Tomando en cuenta la importancia del tema, desarrollaremos en este artículo los aspectos históricos y arqueológicos de la Laodicea antigua, con el objetivo de tratar de comprender por qué razón se la escogió a fin de compararla con la iglesia de hoy.

La fundación de la ciudad

Laodicea es el nombre de, por lo menos, ocho ciudades fundadas o restauradas durante los tres últimos siglos antes de Cristo. Varias de ellas recibieron ese nombre en homenaje a Laodicea, la esposa de Antíoco II Theos y madre de Seleuco II, de la dinastía de los seléucidas de Siria, que en ese entonces dominaban esa región. Hasta la actual Beirut recibió el nombre de “Laodicea cananea”. En la India, se encuentran las ruinas de una ciudad con ese mismo nombre. Pero la Laodicea del Apocalipsis es la ciudad del Asia Menor que existió primero como una aldea, desde la época de los heteos, unos dos mil años antes de Cristo.

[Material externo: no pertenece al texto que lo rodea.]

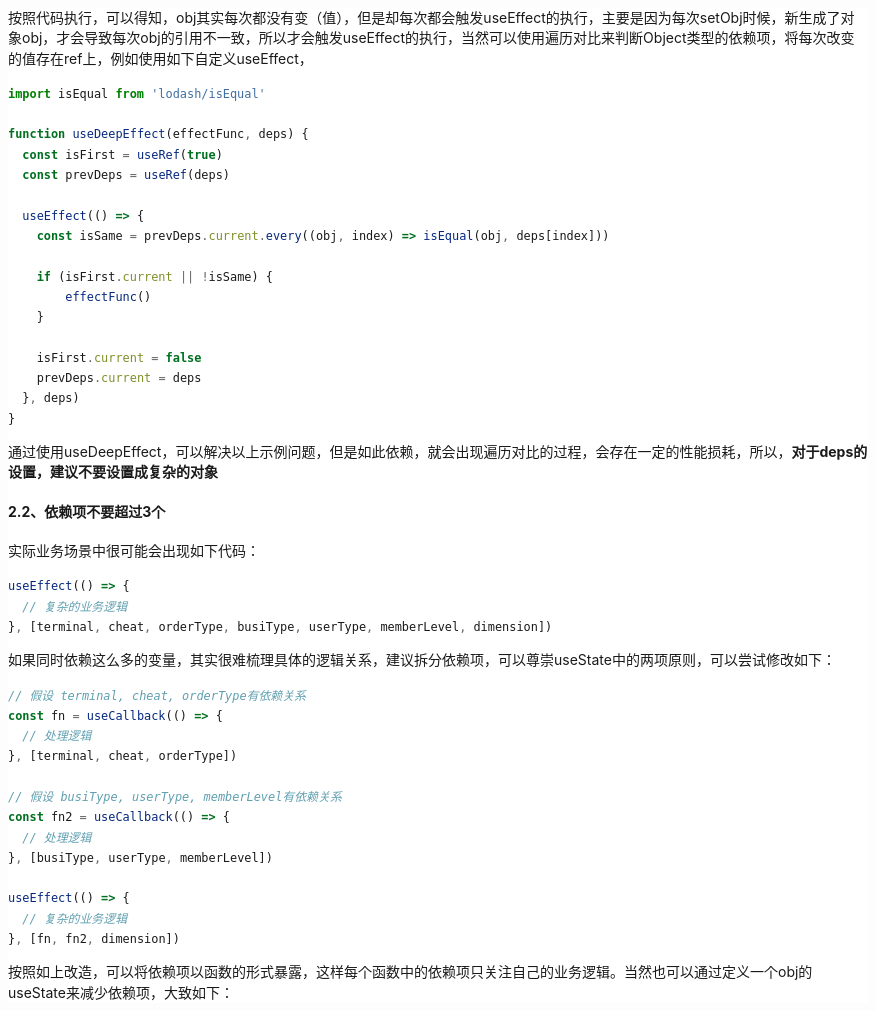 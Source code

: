 按照代码执行，可以得知，obj其实每次都没有变（值），但是却每次都会触发useEffect的执行，主要是因为每次setObj时候，新生成了对象obj，才会导致每次obj的引用不一致，所以才会触发useEffect的执行，当然可以使用遍历对比来判断Object类型的依赖项，将每次改变的值存在ref上，例如使用如下自定义useEffect，

```js
import isEqual from 'lodash/isEqual'

function useDeepEffect(effectFunc, deps) {
  const isFirst = useRef(true)
  const prevDeps = useRef(deps)

  useEffect(() => {
    const isSame = prevDeps.current.every((obj, index) => isEqual(obj, deps[index]))

    if (isFirst.current || !isSame) {
        effectFunc()
    }

    isFirst.current = false
    prevDeps.current = deps
  }, deps)
}
```

通过使用useDeepEffect，可以解决以上示例问题，但是如此依赖，就会出现遍历对比的过程，会存在一定的性能损耗，所以，**对于deps的设置，建议不要设置成复杂的对象**

#### 2.2、依赖项不要超过3个

实际业务场景中很可能会出现如下代码：

```js
useEffect(() => {
  // 复杂的业务逻辑
}, [terminal, cheat, orderType, busiType, userType, memberLevel, dimension])
```

如果同时依赖这么多的变量，其实很难梳理具体的逻辑关系，建议拆分依赖项，可以尊崇useState中的两项原则，可以尝试修改如下：

```js
// 假设 terminal, cheat, orderType有依赖关系
const fn = useCallback(() => {
  // 处理逻辑
}, [terminal, cheat, orderType])

// 假设 busiType, userType, memberLevel有依赖关系
const fn2 = useCallback(() => {
  // 处理逻辑
}, [busiType, userType, memberLevel])

useEffect(() => {
  // 复杂的业务逻辑
}, [fn, fn2, dimension])

```

按照如上改造，可以将依赖项以函数的形式暴露，这样每个函数中的依赖项只关注自己的业务逻辑。当然也可以通过定义一个obj的useState来减少依赖项，大致如下：
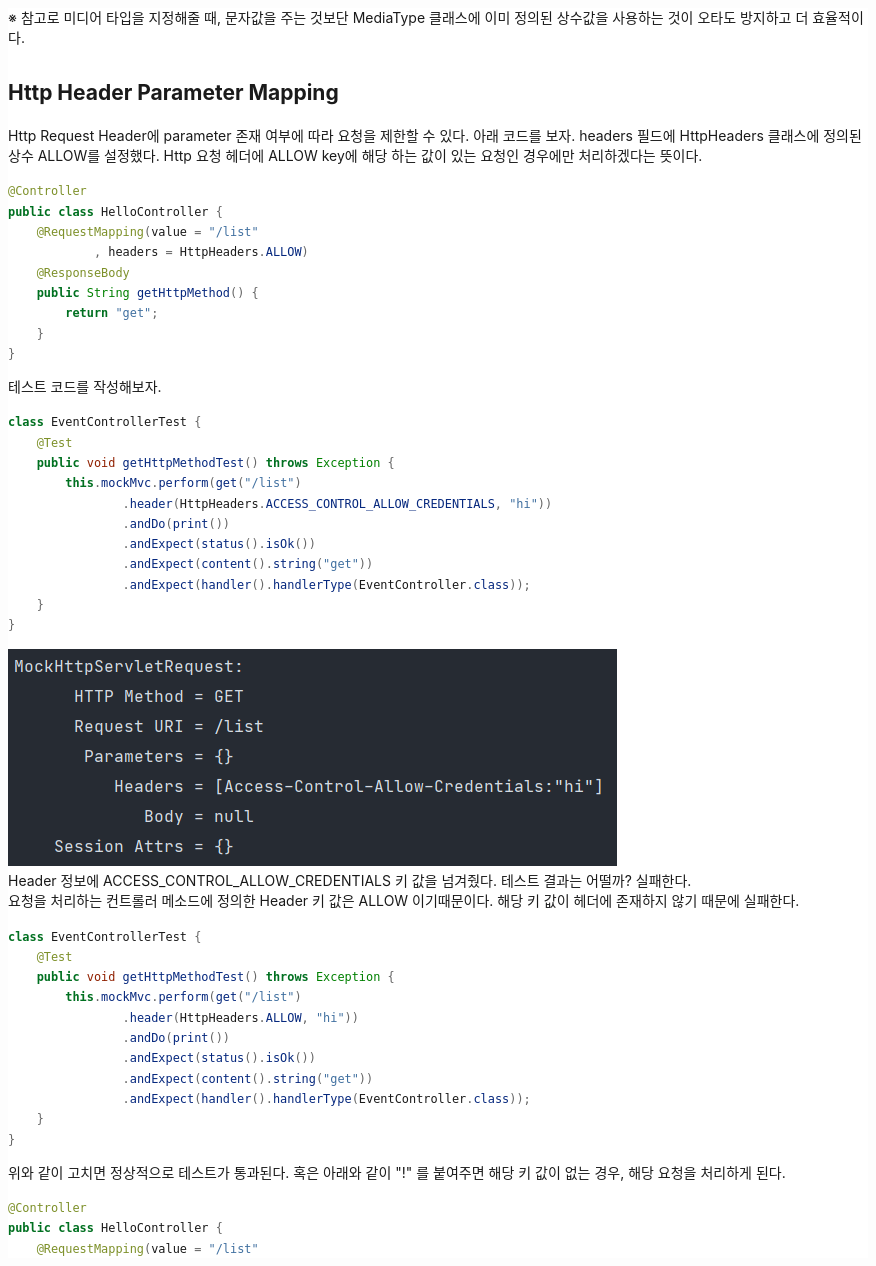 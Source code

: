 ※ 참고로 미디어 타입을 지정해줄 때, 문자값을 주는 것보단 MediaType 클래스에 이미 정의된 상수값을 사용하는 것이 오타도 방지하고 더 효율적이다. 
## Http Header Parameter Mapping
Http Request Header에 parameter 존재 여부에 따라 요청을 제한할 수 있다.
아래 코드를 보자. headers 필드에 HttpHeaders 클래스에 정의된 상수 ALLOW를 설정했다. Http 요청 헤더에 ALLOW key에 해당 하는 값이 있는 요청인 경우에만 처리하겠다는 뜻이다.
```java
@Controller
public class HelloController {
    @RequestMapping(value = "/list"
            , headers = HttpHeaders.ALLOW)
    @ResponseBody
    public String getHttpMethod() {
        return "get";
    }
}
```
테스트 코드를 작성해보자. 
```java
class EventControllerTest {
    @Test
    public void getHttpMethodTest() throws Exception {
        this.mockMvc.perform(get("/list")
                .header(HttpHeaders.ACCESS_CONTROL_ALLOW_CREDENTIALS, "hi"))
                .andDo(print())
                .andExpect(status().isOk())
                .andExpect(content().string("get"))
                .andExpect(handler().handlerType(EventController.class));
    }
}
```
![http request](./images/mockRequest.PNG)  
Header 정보에 ACCESS_CONTROL_ALLOW_CREDENTIALS 키 값을 넘겨줬다. 테스트 결과는 어떨까? 실패한다.  
요청을 처리하는 컨트롤러 메소드에 정의한 Header 키 값은 ALLOW 이기때문이다. 해당 키 값이 헤더에 존재하지 않기 때문에 실패한다. 
```java
class EventControllerTest {
    @Test
    public void getHttpMethodTest() throws Exception {
        this.mockMvc.perform(get("/list")
                .header(HttpHeaders.ALLOW, "hi"))
                .andDo(print())
                .andExpect(status().isOk())
                .andExpect(content().string("get"))
                .andExpect(handler().handlerType(EventController.class));
    }
}
```
위와 같이 고치면 정상적으로 테스트가 통과된다. 
혹은 아래와 같이 "!" 를 붙여주면 해당 키 값이 없는 경우, 해당 요청을 처리하게 된다.
```java
@Controller
public class HelloController {
    @RequestMapping(value = "/list"
```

De acuerdo con Plinio, historiador y político del primer siglo, esa Laodicea se llamó originalmente Dióspolis y Rhoas.[3] Este último nombre es difícil de entender, y podría pertenecer a algún idioma de la región de Anatolia. El primero significa “Ciudad de dios”, una referencia a Zeus o Júpiter, la principal divinidad del lugar. El cambio de nombre debe de haber causado polémica entre los habitantes. Primeramente, porque la región había caído en manos de los seléucidas, que pasaron a dominarla, y además, porque Laodicea no gozaba de la simpatía de la gente. Por otra parte, eso podría significar el reemplazo gradual de su divinidad local en favor de Antíoco II Theos, el nuevo rey, cuyo nombre contenía un juego de palabras, porque podía significar “Alguien que se opone a Dios” o “El Dios opositor”

Es curioso notar que las acciones de trece de los reyes seléucidas que recibieron el nombre de Antíoco [anti = contra) siguen muy de cerca las actitudes atribuidas al futuro anticristo, a quien Pablo presenta como el que “se levanta contra todo lo que se llama Dios o es objeto de culto; tanto que se sienta en el templo de Dios como Dios, haciéndose pasar por Dios” (2 Tes. 2:4). Por lo tanto, la ciudad, que se llamaba originalmente “Ciudad de dios”, pasó a ser la “metrópolis de Laodice”, es decir, Laodicea. Ese cambio significó que en ese lugar se había producido una fuerte secularización, a pesar de la aparente religiosidad que manifestaban sus monedas con la figura de Zeus con un águila en la mano derecha. El resultado inmediato fue que Laodicea se convirtió, en poco tiempo, en un centro de producción de “filósofos escépticos” que, inspirados en las ideas de Gorgias, dudaban de la existencia de Dios y de los valores de la religión.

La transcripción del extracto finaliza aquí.